§ Task instructions
In the records below, find each line containing the word "personal" and copy it.

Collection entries

◇ ◇ ◇ ◇

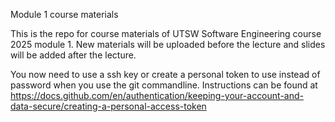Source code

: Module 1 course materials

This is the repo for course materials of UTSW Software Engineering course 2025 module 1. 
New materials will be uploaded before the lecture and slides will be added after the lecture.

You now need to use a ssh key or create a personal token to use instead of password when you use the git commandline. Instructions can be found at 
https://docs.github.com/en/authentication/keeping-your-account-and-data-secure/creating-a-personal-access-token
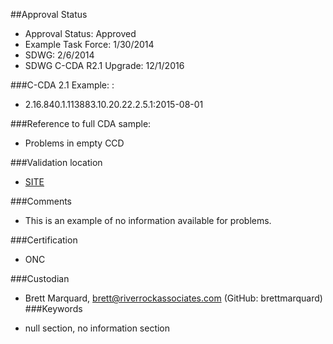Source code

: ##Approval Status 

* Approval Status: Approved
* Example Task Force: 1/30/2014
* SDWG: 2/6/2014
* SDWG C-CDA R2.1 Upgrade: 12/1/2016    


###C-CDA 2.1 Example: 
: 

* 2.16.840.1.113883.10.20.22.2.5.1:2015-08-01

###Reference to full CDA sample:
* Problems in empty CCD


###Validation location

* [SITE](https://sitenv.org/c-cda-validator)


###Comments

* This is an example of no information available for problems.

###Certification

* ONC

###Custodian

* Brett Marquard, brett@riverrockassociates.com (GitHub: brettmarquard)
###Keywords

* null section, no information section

◇ ◇ ◇ ◇

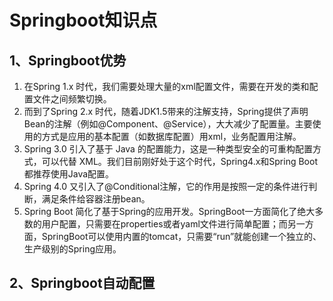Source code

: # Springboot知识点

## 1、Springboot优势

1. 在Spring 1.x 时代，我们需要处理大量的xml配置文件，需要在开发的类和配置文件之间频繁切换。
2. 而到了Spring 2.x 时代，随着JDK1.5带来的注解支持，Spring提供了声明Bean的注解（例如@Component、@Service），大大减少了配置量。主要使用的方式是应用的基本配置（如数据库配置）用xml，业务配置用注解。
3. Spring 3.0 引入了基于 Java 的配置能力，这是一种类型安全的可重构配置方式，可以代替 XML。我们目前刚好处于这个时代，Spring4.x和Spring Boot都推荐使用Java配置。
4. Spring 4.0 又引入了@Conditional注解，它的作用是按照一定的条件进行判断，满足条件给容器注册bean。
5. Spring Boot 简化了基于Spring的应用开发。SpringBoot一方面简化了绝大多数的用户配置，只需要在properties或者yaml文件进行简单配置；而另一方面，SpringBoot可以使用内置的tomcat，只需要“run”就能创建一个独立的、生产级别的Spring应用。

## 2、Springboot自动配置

◇ ◇ ◇ ◇

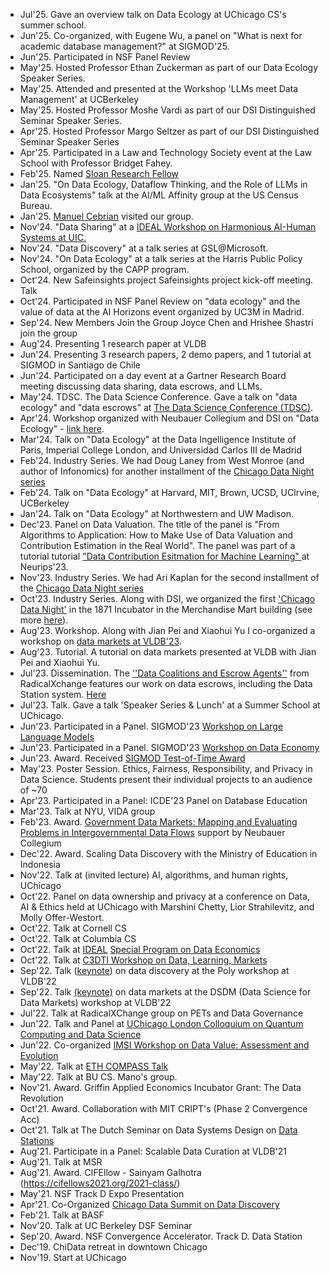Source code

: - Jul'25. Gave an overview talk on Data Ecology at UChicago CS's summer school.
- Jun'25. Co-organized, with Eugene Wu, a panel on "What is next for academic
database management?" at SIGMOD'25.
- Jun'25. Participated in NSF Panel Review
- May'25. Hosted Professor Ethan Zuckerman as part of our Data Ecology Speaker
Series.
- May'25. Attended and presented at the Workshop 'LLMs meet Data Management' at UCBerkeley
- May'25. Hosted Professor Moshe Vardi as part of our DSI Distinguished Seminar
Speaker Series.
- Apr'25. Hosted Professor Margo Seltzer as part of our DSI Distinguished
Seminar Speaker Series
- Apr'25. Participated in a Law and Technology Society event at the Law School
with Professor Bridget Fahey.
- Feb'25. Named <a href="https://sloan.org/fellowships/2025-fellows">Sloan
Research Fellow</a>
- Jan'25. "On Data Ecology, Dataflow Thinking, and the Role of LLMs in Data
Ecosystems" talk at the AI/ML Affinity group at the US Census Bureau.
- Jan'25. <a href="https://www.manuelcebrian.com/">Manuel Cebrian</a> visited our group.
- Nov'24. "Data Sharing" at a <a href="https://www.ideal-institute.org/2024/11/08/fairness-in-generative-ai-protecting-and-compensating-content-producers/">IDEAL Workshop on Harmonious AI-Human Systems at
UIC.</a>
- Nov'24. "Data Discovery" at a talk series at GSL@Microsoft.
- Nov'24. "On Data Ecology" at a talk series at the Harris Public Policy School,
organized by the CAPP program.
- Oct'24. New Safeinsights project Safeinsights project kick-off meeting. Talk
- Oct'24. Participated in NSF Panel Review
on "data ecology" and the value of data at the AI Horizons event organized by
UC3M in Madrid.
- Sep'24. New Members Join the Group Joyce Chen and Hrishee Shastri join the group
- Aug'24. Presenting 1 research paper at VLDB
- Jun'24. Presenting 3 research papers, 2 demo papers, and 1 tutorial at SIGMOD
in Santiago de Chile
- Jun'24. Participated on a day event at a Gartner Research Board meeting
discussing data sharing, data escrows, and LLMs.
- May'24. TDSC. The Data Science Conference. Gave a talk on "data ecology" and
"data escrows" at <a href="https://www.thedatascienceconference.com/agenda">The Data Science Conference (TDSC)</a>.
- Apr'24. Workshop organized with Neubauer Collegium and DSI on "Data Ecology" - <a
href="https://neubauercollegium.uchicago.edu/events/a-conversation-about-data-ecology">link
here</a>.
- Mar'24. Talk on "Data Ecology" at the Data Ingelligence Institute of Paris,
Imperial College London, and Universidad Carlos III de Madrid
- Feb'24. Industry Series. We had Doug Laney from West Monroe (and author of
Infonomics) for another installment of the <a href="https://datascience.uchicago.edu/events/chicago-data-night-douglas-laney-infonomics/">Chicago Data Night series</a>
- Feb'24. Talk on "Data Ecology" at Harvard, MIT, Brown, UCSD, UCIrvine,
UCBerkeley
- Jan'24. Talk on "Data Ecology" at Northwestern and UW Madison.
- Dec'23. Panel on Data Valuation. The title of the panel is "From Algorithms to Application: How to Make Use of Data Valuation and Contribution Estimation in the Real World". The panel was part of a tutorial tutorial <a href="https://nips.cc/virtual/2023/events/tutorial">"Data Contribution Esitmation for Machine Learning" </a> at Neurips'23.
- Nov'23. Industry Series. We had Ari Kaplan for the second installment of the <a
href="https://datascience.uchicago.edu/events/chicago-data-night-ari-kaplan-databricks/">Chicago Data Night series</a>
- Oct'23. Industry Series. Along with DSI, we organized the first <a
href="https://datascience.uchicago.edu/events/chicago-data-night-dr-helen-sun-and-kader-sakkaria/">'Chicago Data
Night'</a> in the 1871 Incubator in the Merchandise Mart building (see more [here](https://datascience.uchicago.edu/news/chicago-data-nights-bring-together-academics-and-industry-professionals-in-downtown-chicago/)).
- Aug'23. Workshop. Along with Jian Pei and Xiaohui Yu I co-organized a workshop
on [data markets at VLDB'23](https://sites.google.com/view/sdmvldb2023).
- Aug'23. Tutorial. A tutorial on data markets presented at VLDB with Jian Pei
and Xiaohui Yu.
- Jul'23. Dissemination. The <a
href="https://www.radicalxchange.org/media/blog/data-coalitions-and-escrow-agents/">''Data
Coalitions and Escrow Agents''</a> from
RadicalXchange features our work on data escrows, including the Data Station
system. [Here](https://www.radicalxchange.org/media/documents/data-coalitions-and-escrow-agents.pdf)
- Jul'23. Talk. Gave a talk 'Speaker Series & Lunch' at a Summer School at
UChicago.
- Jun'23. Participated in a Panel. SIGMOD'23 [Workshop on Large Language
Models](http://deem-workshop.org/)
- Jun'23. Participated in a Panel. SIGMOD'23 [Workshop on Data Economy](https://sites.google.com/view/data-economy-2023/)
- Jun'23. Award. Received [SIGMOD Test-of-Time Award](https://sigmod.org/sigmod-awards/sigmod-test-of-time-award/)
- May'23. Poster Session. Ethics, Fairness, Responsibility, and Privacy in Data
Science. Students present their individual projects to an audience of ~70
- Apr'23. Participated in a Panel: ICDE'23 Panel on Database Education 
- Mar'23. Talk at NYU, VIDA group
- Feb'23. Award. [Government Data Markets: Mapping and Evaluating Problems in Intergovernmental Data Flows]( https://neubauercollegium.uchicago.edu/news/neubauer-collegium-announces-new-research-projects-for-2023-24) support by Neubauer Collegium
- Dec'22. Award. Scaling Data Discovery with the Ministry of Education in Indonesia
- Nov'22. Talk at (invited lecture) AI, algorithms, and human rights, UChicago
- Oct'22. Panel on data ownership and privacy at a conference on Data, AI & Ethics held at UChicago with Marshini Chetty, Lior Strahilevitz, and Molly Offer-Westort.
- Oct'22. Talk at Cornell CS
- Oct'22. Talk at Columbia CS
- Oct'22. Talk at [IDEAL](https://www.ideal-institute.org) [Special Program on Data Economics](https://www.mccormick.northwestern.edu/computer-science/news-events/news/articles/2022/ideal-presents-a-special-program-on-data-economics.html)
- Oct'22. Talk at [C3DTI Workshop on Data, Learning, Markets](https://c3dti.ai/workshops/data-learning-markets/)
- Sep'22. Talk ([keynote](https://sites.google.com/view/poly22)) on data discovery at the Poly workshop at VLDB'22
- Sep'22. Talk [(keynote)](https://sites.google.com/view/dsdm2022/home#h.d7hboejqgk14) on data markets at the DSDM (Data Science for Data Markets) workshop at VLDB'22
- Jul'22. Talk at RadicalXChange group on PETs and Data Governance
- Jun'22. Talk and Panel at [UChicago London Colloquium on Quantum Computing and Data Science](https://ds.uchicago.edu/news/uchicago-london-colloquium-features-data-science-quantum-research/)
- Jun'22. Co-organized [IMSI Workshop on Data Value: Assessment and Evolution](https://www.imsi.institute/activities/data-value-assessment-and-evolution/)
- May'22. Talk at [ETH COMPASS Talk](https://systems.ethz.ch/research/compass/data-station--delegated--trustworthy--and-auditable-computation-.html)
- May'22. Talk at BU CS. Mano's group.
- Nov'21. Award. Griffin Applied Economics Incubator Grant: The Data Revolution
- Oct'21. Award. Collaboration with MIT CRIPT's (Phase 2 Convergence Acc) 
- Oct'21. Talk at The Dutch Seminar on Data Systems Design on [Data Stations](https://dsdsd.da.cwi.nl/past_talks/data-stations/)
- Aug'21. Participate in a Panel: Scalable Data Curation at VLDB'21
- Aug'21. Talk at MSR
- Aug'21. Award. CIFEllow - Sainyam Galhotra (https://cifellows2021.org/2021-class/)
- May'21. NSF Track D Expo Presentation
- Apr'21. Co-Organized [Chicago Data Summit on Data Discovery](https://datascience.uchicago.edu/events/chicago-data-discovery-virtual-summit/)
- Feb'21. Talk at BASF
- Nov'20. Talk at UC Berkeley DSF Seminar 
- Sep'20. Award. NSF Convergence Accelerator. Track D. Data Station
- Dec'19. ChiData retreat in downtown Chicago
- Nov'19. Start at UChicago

◇ ◇ ◇ ◇

§ Solution to the exercise
You now need to use a ssh key or create a personal token to use instead of password when you use the git commandline. Instructions can be found at 
https://docs.github.com/en/authentication/keeping-your-account-and-data-secure/creating-a-personal-access-token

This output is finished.